“Composing is like feeling around in the dark.”
Pulitzer Prize- and three-time Grammy Award-winning composer Jennifer Higdon is one of America’s most frequently performed living composers. A major figure in contemporary classical music, she received the 2019 Pulitzer Prize in Music for her Violin Concerto, a 2010 Grammy for her Percussion Concerto, a 2018 Grammy for her Viola Concerto, and a 2019 Grammy for her Harp Concerto. Her first opera, Cold Mountain, won the prestigious International Opera Award for Best World Premiere in 2016; the first American opera to do so in the award’s history. She enjoys several hundred performances a year of her works.

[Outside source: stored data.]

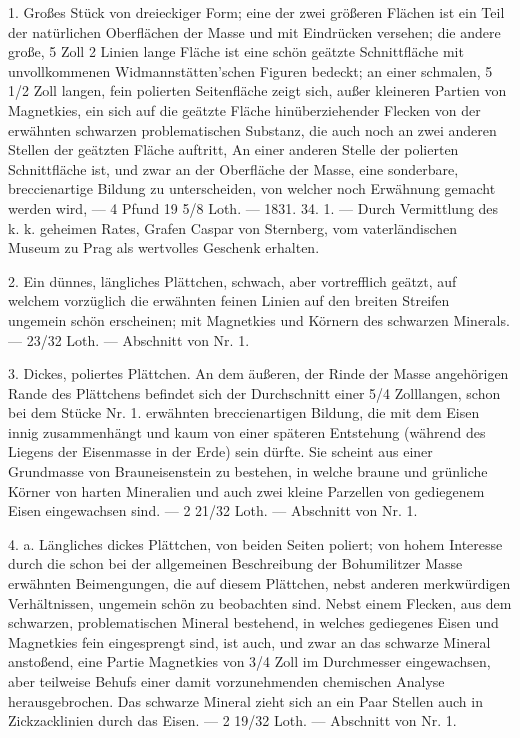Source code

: \documentclass[a4paper, 11pt, oneside, polutonikogreek, german]{article}
\begin{document}
1. Großes Stück von dreieckiger Form; eine der zwei größeren Flächen ist ein Teil der natürlichen Oberflächen der Masse und mit Eindrücken versehen; die andere große, 5 Zoll 2 Linien lange Fläche ist eine schön geätzte Schnittfläche mit unvollkommenen Widmannstätten'schen Figuren bedeckt; an einer schmalen, 5 1/2 Zoll langen, fein polierten Seitenfläche zeigt sich, außer kleineren Partien von Magnetkies, ein sich auf die geätzte Fläche hinüberziehender Flecken von der erwähnten schwarzen problematischen Substanz, die auch noch an zwei anderen Stellen der geätzten Fläche auftritt, An einer anderen Stelle der polierten Schnittfläche ist, und zwar an der Oberfläche der Masse, eine sonderbare, breccienartige Bildung zu unterscheiden, von welcher noch Erwähnung gemacht werden wird, — 4 Pfund 19 5/8 Loth. — 1831. 34. 1. — Durch Vermittlung des k. k. geheimen Rates, Grafen Caspar von Sternberg, vom vaterländischen Museum zu Prag als wertvolles Geschenk erhalten.

2. Ein dünnes, längliches Plättchen, schwach, aber vortrefflich geätzt, auf welchem vorzüglich die erwähnten feinen Linien auf den breiten Streifen ungemein schön erscheinen; mit Magnetkies und Körnern des schwarzen Minerals. — 23/32 Loth. — Abschnitt von Nr. 1.

3. Dickes, poliertes Plättchen. An dem äußeren, der Rinde der Masse angehörigen Rande des Plättchens befindet sich der Durchschnitt einer 5/4 Zolllangen, schon bei dem Stücke Nr. 1. erwähnten breccienartigen Bildung, die mit dem Eisen innig zusammenhängt und kaum von einer späteren Entstehung (während des Liegens der Eisenmasse in der Erde) sein dürfte. Sie scheint aus einer Grundmasse von Brauneisenstein zu bestehen, in welche braune und grünliche Körner von harten Mineralien und auch zwei kleine Parzellen von gediegenem Eisen eingewachsen sind. — 2 21/32 Loth. — Abschnitt von Nr. 1.

4. a. Längliches dickes Plättchen, von beiden Seiten poliert; von hohem Interesse durch die schon bei der allgemeinen Beschreibung der Bohumilitzer Masse erwähnten Beimengungen, die auf diesem Plättchen, nebst anderen merkwürdigen Verhältnissen, ungemein schön zu beobachten sind. Nebst einem Flecken, aus dem schwarzen, problematischen Mineral bestehend, in welches gediegenes Eisen und Magnetkies fein eingesprengt sind, ist auch, und zwar an das schwarze Mineral anstoßend, eine Partie Magnetkies von 3/4 Zoll im Durchmesser eingewachsen, aber teilweise Behufs einer damit vorzunehmenden chemischen Analyse herausgebrochen. Das schwarze Mineral zieht sich an ein Paar Stellen auch in Zickzacklinien durch das Eisen. — 2 19/32 Loth. — Abschnitt von Nr. 1.
\end{document}
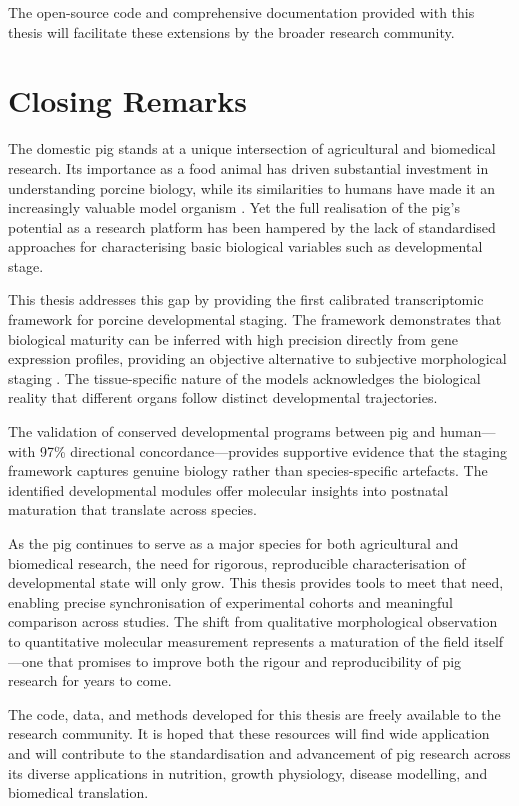 The open-source code and comprehensive documentation provided with this thesis will facilitate these extensions by the broader research community.


\section{Closing Remarks}\label{sec:conclusions:closing}

The domestic pig stands at a unique intersection of agricultural and biomedical research. Its importance as a food animal has driven substantial investment in understanding porcine biology, while its similarities to humans have made it an increasingly valuable model organism \parencite{lunney_importance_2021}. Yet the full realisation of the pig's potential as a research platform has been hampered by the lack of standardised approaches for characterising basic biological variables such as developmental stage.

This thesis addresses this gap by providing the first calibrated transcriptomic framework for porcine developmental staging. The framework demonstrates that biological maturity can be inferred with high precision directly from gene expression profiles, providing an objective alternative to subjective morphological staging \parencite{swindle_swine_2012}. The tissue-specific nature of the models acknowledges the biological reality that different organs follow distinct developmental trajectories.

The validation of conserved developmental programs between pig and human---with 97\% directional concordance---provides supportive evidence that the staging framework captures genuine biology rather than species-specific artefacts. The identified developmental modules offer molecular insights into postnatal maturation that translate across species.

As the pig continues to serve as a major species for both agricultural and biomedical research, the need for rigorous, reproducible characterisation of developmental state will only grow. This thesis provides tools to meet that need, enabling precise synchronisation of experimental cohorts and meaningful comparison across studies. The shift from qualitative morphological observation to quantitative molecular measurement represents a maturation of the field itself---one that promises to improve both the rigour and reproducibility of pig research for years to come.

The code, data, and methods developed for this thesis are freely available to the research community. It is hoped that these resources will find wide application and will contribute to the standardisation and advancement of pig research across its diverse applications in nutrition, growth physiology, disease modelling, and biomedical translation.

Higdon’s work represents a wide range of genres, including orchestral, chamber, wind ensemble, vocal, choral and opera. Her music has been hailed by Fanfare Magazine as having "the distinction of being at once complex, sophisticated but readily accessible emotionally", with the Times of London citing it as "…traditionally rooted, yet imbued with integrity and freshness." Higdon has received awards from the Guggenheim Foundation, the American Academy of Arts & Letters, the National Endowment for the Arts, and the American Society of Composers, Authors and Publishers, among others. Her extensive list of commissioners includes The Philadelphia Orchestra, The Chicago Symphony, The Atlanta Symphony, The Cleveland Orchestra, and The Minnesota Orchestra. Hidgon has also written works for artists like baritone Thomas Hampson, pianists Yuja Wang and Gary Graffman, violinists Nadja Salerno-Sonnenberg, Jennifer Koh and Hilary Hahn. She has served as Composer-in-Residence with a several orchestras, including the Pittsburgh Symphony Orchestra, The Philadelphia Orchestra, and the Fort Worth Symphony, and recognized as the featured composer at a number of festivals like Aspen, Tanglewood, Vail, Norfolk, Grand Teton, and Cabrillo. Higdon holds the Rock Chair in Composition at The Curtis Institute of Music in Philadelphia.